• **EXERCISE DATA**:
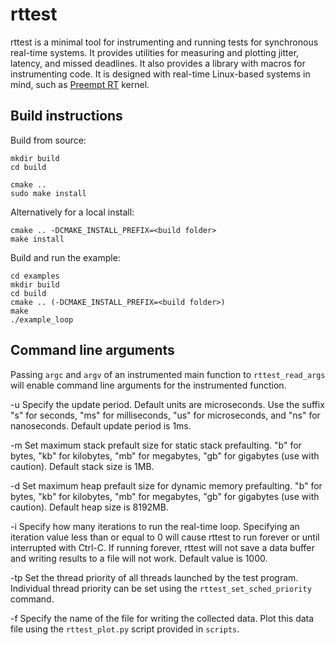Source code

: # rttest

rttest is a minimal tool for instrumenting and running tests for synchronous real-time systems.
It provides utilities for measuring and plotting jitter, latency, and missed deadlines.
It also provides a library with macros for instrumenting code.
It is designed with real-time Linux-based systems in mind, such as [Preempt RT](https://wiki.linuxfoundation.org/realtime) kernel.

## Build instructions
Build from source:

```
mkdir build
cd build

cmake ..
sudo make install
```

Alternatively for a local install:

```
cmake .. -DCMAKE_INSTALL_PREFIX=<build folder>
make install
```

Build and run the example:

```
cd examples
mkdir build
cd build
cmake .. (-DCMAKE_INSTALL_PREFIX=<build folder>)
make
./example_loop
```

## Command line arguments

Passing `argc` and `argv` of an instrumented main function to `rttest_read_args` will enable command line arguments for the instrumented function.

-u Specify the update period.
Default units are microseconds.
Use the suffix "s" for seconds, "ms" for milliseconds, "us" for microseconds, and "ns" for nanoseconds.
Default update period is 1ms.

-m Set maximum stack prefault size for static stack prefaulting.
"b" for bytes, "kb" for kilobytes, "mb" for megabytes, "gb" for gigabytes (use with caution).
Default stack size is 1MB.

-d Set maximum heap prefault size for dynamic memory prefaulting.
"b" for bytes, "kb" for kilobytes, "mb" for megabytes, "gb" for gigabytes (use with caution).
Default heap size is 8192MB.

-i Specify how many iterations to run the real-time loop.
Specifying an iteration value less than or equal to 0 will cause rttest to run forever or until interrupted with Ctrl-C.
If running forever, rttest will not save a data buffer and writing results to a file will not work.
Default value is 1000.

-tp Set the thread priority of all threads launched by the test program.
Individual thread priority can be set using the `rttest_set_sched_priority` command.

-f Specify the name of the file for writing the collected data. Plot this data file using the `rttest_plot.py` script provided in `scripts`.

• **WORK TO COMPLETE**: Copy out every line from the data above in which the word "writing" occurs.

• **EXERCISE RESULT**:
If running forever, rttest will not save a data buffer and writing results to a file will not work.
-f Specify the name of the file for writing the collected data. Plot this data file using the `rttest_plot.py` script provided in `scripts`.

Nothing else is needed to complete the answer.